[Collected data]
══════

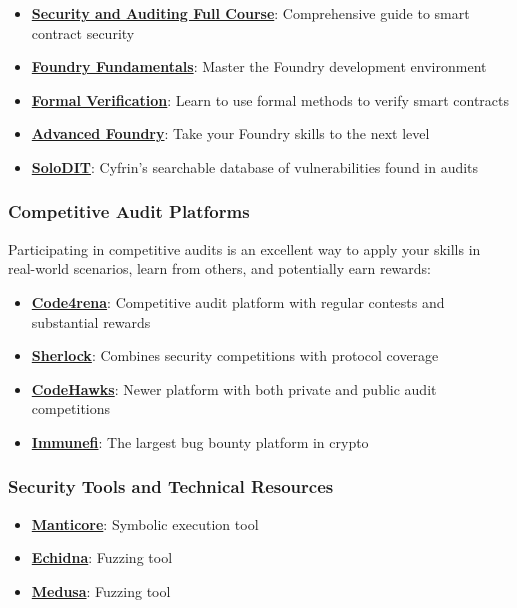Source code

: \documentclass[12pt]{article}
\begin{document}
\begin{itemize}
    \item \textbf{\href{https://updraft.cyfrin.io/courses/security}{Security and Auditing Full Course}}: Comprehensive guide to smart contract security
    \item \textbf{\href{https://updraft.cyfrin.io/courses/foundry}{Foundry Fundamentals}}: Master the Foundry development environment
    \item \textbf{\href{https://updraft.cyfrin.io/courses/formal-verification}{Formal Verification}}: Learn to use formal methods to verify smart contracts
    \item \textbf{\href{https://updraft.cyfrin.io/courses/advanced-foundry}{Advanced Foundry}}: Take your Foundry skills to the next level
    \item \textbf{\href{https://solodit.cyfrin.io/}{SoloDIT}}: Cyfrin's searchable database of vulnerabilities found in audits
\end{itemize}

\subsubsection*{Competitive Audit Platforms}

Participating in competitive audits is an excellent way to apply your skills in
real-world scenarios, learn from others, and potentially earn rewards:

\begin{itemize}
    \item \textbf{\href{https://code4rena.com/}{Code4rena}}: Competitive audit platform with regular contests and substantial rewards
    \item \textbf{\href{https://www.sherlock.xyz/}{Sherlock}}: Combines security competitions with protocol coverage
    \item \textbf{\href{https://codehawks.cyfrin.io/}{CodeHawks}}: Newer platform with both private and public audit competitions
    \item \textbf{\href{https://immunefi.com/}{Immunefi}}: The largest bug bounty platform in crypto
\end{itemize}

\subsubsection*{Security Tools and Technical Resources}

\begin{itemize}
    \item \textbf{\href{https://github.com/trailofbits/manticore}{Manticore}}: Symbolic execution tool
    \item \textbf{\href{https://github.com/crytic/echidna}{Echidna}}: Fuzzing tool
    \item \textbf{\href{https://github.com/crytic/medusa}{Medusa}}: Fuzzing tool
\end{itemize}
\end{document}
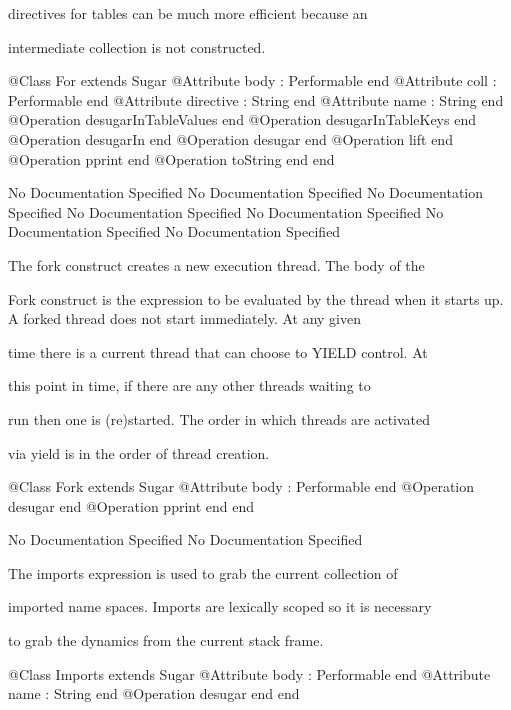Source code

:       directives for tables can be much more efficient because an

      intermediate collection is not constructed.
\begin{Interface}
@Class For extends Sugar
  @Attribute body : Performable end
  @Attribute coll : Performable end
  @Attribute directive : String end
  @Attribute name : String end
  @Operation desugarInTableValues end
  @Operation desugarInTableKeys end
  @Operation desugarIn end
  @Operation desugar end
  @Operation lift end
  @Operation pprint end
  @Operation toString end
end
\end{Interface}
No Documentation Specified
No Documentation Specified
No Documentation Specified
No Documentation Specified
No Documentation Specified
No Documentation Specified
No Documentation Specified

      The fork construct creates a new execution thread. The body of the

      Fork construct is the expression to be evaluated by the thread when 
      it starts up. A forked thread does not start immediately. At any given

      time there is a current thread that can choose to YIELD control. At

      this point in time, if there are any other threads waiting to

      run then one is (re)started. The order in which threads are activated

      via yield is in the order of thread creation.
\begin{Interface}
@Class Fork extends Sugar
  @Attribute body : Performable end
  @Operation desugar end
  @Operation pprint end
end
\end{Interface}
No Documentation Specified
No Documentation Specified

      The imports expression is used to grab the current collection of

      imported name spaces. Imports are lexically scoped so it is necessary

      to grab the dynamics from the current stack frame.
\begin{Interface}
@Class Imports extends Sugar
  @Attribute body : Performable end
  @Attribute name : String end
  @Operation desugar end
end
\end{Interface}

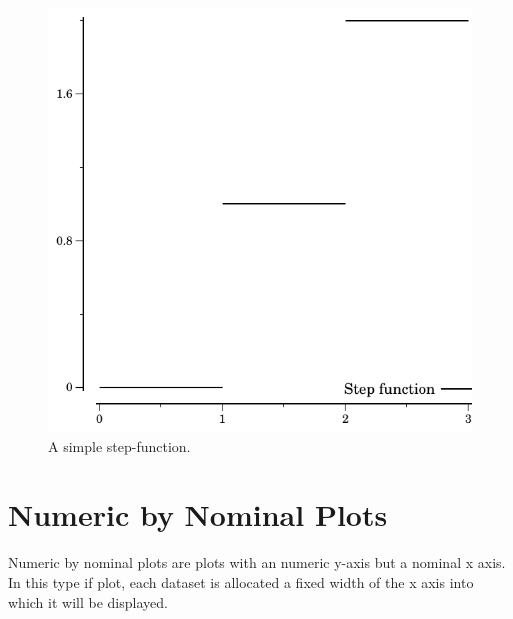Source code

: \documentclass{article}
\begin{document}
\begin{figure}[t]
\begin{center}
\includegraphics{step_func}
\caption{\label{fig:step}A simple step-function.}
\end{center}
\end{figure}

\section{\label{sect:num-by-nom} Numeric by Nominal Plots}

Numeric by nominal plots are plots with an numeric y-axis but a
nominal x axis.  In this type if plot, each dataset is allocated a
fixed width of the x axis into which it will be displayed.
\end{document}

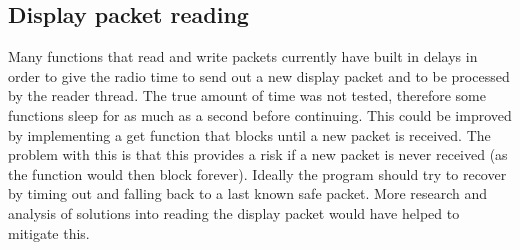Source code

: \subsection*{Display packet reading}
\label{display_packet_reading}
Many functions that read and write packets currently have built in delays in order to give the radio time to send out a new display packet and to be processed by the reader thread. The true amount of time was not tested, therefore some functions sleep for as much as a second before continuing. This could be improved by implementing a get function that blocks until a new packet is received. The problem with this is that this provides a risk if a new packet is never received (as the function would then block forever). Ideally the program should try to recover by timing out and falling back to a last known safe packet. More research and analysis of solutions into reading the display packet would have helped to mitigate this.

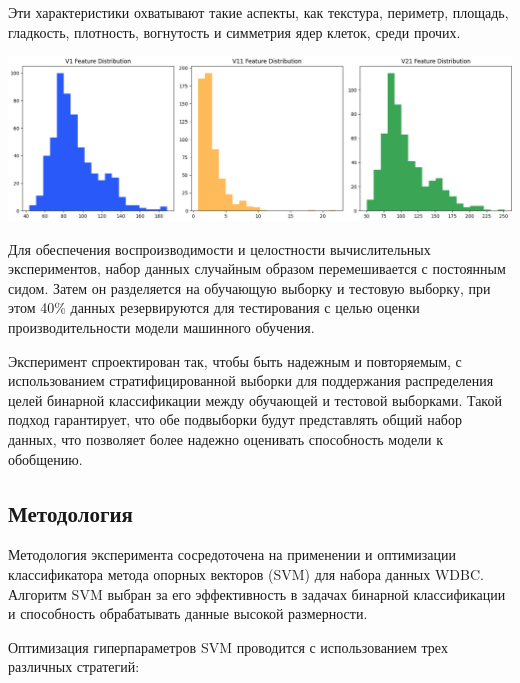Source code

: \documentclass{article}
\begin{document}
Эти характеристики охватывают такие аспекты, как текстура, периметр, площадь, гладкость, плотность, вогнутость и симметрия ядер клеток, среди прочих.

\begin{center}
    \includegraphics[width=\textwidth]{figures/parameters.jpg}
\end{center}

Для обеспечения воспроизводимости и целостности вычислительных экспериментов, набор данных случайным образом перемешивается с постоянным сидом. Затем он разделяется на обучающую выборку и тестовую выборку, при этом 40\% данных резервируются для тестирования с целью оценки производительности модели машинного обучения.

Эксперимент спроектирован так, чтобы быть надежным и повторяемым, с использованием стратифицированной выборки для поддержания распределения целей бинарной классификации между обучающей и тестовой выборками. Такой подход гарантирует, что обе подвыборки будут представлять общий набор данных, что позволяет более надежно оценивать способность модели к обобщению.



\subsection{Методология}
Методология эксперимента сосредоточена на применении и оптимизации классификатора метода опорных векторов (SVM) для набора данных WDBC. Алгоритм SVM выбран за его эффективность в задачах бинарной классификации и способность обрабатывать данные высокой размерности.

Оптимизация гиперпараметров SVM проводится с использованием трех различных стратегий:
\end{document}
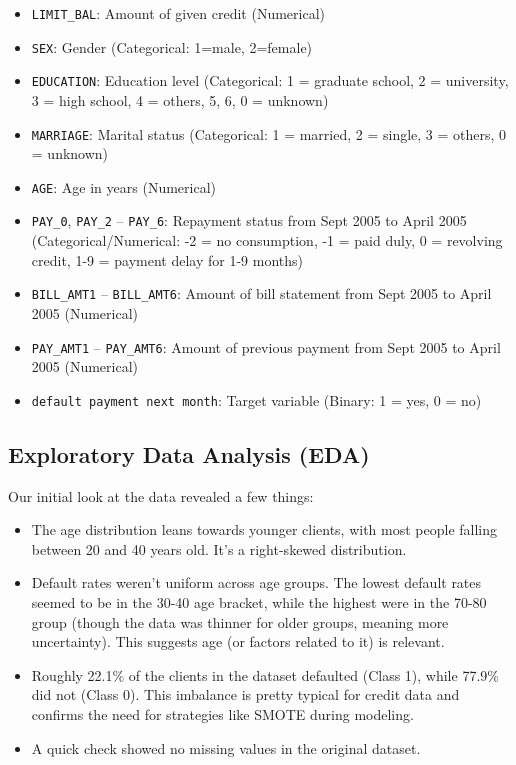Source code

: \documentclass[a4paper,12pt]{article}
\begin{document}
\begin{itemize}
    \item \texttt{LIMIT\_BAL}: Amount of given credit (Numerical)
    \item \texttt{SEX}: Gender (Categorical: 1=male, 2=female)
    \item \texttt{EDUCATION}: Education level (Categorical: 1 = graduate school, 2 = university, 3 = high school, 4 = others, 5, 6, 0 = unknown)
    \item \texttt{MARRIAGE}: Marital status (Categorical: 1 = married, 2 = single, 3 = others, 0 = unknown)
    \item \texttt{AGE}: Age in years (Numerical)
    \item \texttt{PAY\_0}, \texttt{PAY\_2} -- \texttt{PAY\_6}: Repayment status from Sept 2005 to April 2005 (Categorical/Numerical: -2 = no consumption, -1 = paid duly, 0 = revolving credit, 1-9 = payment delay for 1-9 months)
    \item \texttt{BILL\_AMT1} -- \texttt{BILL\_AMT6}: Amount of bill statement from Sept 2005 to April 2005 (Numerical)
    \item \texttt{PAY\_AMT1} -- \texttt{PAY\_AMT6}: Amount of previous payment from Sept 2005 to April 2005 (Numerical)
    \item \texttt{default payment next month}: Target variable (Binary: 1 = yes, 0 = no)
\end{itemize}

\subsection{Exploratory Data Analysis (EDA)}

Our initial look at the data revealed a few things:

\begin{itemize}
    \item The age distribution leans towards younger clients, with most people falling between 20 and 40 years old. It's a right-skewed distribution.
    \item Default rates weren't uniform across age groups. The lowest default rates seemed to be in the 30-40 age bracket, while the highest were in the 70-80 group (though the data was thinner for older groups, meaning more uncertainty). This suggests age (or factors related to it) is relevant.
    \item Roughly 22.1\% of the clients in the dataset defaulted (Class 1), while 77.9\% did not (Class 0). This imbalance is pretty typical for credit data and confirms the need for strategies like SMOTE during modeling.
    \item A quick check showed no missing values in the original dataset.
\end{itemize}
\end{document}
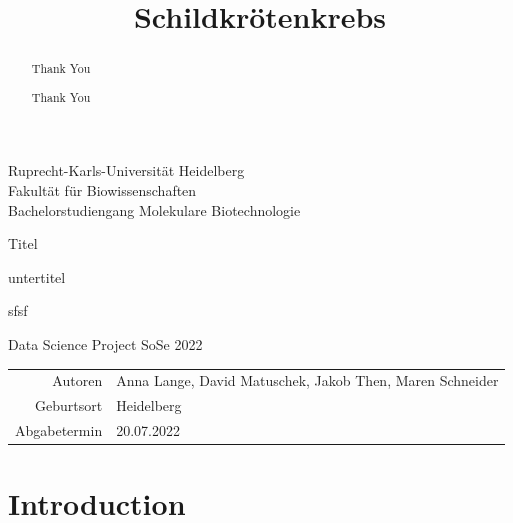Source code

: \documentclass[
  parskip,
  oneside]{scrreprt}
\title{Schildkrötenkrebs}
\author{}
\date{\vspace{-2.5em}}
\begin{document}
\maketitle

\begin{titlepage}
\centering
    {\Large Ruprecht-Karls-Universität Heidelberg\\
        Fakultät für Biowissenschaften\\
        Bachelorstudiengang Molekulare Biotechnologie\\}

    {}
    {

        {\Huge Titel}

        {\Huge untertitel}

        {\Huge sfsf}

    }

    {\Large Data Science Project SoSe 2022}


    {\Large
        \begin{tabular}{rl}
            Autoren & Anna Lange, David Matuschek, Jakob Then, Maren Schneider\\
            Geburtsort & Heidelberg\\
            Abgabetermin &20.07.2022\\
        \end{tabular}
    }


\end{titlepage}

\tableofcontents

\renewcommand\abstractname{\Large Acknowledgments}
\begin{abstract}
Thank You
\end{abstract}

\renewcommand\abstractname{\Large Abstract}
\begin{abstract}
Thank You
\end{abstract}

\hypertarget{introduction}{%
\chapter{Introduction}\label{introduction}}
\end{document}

══════

* **Directions**: Your output is the lines from the top of the entries through the line containing "verify smart contracts", exactly as they stand. No pictures belong in it.

* **Response to this task**:
Source code

: \documentclass[12pt]{article}
\begin{document}
\begin{itemize}
    \item \textbf{\href{https://updraft.cyfrin.io/courses/security}{Security and Auditing Full Course}}: Comprehensive guide to smart contract security
    \item \textbf{\href{https://updraft.cyfrin.io/courses/foundry}{Foundry Fundamentals}}: Master the Foundry development environment
    \item \textbf{\href{https://updraft.cyfrin.io/courses/formal-verification}{Formal Verification}}: Learn to use formal methods to verify smart contracts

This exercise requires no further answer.